**What you should do**
Only the lines that contain the string "left" belong in the answer; pull them from the records.

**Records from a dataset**
++++++++
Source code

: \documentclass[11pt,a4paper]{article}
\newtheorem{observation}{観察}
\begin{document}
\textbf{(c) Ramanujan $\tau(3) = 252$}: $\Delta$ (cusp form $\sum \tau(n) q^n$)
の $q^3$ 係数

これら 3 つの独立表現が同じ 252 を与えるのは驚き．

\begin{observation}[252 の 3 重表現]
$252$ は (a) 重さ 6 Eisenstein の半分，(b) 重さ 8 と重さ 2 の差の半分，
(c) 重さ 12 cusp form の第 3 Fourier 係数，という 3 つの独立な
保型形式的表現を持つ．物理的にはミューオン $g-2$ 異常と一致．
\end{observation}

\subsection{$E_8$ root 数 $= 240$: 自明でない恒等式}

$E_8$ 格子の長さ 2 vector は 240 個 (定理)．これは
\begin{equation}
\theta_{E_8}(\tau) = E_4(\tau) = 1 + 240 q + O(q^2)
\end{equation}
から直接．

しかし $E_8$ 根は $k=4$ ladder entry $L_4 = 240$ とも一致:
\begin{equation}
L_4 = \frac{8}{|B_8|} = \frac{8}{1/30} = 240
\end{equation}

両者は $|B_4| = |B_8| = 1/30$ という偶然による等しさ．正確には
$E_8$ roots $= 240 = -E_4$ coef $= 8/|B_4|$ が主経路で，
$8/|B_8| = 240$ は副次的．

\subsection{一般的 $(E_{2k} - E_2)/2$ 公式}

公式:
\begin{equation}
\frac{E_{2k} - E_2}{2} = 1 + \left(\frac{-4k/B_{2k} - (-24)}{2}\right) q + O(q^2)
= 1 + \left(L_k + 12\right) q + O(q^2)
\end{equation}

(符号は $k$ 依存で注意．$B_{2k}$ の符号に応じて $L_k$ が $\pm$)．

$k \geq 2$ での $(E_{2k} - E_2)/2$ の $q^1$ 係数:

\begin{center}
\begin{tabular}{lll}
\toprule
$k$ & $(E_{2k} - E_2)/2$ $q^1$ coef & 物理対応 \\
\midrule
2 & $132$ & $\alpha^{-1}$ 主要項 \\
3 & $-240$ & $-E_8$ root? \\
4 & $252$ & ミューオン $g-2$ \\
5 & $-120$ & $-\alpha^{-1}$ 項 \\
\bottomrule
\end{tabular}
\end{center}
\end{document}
++++++++
**Finished task**
\frac{E_{2k} - E_2}{2} = 1 + \left(\frac{-4k/B_{2k} - (-24)}{2}\right) q + O(q^2)
= 1 + \left(L_k + 12\right) q + O(q^2)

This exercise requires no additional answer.